# Piston rings on a 50cc moped engine



## xxironchefxx (Aug 9, 2008)

I am rebuilding a 50cc 2-stroke moped engine and i need to replace the piston rings. i measured one of the existing rings and it reads about 41mm in diameter. I went to the website of the company and found all the technical information about the moped and it said the piston ring diameter was 32 x 2 as you can see in the first picture. I don't know what units they are using and I cannot order the exact parts online because the company went out of business. The company is called JAWA and is from Europe. I need the correct measurements of the ring so i can order a new one. 32 x 2 is the only information given and if that is in millimeters, then it argues with my 41mm reading of the ring diameter (it is most likely not exactly 41mm but i don't have the correct tools to measure accurately). Are they measuring it a different way? Please tell me what i should do when trying to order replacing piston rings. I was thinking of using rings used for chainsaws. The cylinder has not been re bored. Also, on the second picture i do not understand why there is "A,B,and C" measurements of the same piston? Please help me.

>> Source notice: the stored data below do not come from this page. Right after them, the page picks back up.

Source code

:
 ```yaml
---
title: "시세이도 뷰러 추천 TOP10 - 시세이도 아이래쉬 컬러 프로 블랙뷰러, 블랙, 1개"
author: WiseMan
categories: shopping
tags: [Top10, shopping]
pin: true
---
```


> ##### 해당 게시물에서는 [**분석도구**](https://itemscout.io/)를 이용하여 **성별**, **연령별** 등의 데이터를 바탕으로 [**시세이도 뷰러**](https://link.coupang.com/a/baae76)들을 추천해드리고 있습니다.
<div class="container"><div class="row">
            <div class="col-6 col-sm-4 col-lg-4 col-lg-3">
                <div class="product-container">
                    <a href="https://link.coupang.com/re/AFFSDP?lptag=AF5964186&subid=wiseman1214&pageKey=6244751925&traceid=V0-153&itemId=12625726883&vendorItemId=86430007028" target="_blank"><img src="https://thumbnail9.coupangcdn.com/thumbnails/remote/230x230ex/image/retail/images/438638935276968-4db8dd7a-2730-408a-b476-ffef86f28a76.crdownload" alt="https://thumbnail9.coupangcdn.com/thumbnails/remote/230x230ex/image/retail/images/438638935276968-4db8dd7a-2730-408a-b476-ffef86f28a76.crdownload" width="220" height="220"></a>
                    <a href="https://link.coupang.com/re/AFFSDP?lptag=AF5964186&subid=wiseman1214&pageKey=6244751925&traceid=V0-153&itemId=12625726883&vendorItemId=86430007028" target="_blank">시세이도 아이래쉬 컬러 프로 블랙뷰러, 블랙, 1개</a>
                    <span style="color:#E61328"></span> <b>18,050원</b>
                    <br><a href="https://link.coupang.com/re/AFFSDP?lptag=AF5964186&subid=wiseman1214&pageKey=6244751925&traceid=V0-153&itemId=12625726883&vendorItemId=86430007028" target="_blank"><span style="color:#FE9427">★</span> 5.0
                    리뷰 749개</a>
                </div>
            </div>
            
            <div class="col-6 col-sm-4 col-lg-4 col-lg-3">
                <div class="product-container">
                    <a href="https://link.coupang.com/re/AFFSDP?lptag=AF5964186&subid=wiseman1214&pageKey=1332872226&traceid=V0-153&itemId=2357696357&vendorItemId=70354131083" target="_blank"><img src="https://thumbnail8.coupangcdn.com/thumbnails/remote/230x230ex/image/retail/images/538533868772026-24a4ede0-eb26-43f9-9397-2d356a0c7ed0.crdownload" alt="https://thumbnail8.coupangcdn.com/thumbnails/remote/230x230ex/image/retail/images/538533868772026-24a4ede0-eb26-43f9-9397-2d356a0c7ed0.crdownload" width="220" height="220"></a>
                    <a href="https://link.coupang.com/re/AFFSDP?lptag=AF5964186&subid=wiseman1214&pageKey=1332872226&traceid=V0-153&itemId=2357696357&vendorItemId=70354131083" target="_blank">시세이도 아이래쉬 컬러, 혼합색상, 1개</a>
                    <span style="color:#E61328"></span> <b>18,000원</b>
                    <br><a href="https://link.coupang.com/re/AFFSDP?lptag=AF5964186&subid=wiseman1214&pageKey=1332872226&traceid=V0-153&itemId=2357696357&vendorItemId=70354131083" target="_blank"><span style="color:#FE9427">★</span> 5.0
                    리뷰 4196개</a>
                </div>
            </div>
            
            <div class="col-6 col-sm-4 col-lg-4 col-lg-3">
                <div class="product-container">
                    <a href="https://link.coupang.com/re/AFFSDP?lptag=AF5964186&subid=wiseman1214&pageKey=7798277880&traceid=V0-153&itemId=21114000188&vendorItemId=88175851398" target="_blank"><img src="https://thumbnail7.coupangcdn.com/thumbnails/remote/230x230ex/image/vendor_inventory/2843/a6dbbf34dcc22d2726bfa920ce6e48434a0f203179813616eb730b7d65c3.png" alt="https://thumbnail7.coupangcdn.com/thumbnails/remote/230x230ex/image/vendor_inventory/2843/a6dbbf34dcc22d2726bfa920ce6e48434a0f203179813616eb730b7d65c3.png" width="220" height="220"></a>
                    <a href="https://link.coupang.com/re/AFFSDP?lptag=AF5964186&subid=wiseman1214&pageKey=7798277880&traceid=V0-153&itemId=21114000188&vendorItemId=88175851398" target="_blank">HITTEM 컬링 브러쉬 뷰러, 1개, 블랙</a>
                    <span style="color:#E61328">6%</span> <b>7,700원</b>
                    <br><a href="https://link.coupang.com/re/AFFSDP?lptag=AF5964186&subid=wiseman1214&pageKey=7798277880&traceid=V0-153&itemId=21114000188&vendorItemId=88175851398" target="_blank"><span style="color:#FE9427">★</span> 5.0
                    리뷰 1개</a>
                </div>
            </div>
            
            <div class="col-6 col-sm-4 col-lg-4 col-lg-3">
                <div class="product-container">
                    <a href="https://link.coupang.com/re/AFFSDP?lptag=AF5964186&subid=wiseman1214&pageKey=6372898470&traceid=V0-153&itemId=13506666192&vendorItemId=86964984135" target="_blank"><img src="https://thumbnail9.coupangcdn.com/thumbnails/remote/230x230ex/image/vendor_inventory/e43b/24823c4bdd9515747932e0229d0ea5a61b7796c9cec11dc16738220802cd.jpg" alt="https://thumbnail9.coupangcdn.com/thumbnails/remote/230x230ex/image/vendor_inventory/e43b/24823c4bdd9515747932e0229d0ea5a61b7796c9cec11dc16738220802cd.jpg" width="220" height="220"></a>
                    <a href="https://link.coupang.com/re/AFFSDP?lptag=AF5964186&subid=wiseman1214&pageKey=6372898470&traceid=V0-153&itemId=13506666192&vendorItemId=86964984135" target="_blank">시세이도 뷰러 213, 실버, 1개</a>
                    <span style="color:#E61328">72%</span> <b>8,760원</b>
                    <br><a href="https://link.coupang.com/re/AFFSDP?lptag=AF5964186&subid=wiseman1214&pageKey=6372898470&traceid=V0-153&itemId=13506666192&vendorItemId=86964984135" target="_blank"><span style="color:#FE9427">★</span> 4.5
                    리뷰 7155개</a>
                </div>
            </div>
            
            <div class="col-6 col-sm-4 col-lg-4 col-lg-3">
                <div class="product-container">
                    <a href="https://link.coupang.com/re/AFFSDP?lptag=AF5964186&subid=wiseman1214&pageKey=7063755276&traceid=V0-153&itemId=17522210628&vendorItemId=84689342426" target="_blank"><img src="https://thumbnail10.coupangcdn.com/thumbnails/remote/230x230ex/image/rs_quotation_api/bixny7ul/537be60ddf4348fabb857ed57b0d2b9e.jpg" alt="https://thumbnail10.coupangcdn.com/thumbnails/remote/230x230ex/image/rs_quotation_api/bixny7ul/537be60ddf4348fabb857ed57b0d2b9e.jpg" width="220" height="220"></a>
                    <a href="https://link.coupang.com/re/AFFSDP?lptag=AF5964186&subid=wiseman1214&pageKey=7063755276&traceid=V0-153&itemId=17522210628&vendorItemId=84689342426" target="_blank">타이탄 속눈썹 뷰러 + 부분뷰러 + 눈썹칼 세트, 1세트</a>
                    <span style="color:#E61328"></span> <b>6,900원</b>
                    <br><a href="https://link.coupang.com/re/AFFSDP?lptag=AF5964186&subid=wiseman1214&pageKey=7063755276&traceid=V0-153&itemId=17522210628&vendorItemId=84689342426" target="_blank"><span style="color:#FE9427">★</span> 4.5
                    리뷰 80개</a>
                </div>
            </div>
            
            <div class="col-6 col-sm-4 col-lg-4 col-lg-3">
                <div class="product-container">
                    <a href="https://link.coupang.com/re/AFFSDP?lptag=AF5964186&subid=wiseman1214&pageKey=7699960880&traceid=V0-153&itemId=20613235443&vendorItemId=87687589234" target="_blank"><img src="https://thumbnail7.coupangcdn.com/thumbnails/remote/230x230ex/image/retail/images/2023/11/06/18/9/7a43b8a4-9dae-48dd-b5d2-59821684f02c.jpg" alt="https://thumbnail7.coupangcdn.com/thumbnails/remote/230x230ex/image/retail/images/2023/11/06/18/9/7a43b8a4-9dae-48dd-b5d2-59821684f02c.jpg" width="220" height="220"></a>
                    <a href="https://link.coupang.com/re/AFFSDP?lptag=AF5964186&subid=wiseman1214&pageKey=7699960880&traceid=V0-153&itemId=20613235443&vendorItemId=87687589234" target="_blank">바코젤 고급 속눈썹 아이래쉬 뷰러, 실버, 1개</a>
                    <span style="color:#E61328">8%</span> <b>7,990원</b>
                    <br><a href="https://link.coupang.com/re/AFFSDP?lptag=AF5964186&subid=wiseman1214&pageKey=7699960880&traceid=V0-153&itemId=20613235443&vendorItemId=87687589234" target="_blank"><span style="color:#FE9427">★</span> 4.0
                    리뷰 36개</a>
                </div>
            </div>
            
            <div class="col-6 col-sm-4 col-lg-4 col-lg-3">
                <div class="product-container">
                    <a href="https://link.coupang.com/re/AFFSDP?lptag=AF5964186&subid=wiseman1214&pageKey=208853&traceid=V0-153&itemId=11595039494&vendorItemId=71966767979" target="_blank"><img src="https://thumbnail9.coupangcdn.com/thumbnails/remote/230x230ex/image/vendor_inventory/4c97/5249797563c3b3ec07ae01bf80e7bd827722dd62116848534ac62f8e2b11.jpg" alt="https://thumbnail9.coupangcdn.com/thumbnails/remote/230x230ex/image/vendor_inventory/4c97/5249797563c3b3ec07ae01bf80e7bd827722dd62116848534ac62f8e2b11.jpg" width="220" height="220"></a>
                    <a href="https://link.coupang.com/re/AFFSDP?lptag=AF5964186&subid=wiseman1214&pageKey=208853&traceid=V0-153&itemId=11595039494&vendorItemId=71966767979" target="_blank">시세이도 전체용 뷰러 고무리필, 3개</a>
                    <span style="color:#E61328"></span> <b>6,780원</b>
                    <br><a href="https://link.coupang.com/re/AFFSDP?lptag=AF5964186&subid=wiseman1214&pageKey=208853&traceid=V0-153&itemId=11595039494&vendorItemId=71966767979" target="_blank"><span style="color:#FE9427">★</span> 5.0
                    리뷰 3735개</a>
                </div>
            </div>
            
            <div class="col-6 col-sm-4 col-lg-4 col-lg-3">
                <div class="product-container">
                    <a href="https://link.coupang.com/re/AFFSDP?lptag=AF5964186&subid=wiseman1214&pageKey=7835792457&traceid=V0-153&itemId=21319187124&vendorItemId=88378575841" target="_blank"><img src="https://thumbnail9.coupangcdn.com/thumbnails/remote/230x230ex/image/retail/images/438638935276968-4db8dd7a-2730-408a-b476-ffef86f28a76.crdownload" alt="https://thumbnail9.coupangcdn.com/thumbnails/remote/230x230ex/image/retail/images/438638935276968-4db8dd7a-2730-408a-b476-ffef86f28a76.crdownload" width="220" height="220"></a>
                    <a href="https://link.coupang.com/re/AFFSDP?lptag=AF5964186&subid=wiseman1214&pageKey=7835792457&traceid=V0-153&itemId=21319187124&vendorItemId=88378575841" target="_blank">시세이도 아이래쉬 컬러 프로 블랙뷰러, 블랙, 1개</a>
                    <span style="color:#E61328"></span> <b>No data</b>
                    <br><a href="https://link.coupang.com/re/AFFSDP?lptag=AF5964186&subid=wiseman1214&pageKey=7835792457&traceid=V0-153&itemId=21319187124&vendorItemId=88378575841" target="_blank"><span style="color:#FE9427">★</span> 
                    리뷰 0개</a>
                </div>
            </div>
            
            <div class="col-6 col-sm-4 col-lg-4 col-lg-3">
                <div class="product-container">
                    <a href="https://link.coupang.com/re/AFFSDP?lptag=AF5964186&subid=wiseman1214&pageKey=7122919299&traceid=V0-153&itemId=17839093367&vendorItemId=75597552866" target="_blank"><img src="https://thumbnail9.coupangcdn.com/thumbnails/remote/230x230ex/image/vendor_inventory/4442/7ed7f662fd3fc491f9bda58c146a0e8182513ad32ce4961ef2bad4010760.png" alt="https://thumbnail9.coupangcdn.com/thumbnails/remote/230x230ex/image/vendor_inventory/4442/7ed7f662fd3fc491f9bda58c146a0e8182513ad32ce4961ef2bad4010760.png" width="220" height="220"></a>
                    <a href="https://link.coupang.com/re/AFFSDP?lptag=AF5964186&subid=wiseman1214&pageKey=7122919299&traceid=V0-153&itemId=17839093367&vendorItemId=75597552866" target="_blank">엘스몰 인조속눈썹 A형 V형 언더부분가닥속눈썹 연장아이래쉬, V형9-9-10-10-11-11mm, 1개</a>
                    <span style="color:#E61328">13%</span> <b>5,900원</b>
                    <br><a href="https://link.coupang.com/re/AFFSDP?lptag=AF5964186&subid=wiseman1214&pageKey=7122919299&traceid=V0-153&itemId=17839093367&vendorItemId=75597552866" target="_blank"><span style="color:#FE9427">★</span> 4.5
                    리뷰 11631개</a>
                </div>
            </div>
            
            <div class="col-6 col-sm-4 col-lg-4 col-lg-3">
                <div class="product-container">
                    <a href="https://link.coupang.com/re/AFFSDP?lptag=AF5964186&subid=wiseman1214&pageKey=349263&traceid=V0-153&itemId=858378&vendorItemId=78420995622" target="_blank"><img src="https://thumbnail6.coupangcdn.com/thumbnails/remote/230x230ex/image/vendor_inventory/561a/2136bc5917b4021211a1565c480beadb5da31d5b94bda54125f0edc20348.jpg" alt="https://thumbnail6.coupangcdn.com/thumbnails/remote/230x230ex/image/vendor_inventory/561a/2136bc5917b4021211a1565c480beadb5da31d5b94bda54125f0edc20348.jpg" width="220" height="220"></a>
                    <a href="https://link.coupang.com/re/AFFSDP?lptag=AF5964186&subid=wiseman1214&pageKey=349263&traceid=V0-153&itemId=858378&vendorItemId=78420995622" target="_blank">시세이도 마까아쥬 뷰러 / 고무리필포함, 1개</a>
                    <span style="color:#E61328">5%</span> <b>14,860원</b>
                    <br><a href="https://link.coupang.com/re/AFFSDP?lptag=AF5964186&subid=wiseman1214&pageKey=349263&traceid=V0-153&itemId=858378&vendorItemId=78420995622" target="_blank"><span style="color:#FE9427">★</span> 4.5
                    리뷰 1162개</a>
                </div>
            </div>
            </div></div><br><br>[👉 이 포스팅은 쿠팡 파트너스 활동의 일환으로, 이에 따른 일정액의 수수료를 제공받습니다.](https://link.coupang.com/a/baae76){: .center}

http://img354.imageshack.us/img354/838/123he8.png
http://img125.imageshack.us/img125/1053/1234vt8.png


----------



## SABL (Jul 4, 2008)

You more than likely measuring the rings with them being out of the cylinder. The munufacturer is probably giving the dimension of the ring in an installed or "compressed" condition. Squeeze the ring until the ends meet and remeasure.

Best of luck.
SABL


----------



## SABL (Jul 4, 2008)

Your measurement of +/- 41 seems to be correct. After looking at the pdf @ jawa I would think that the 32x2 is a typo.....and probably isn't the only one. As for the 3 different measurements, those could be tolerances for taper at differing locations.

That is one crude tech manual!


----------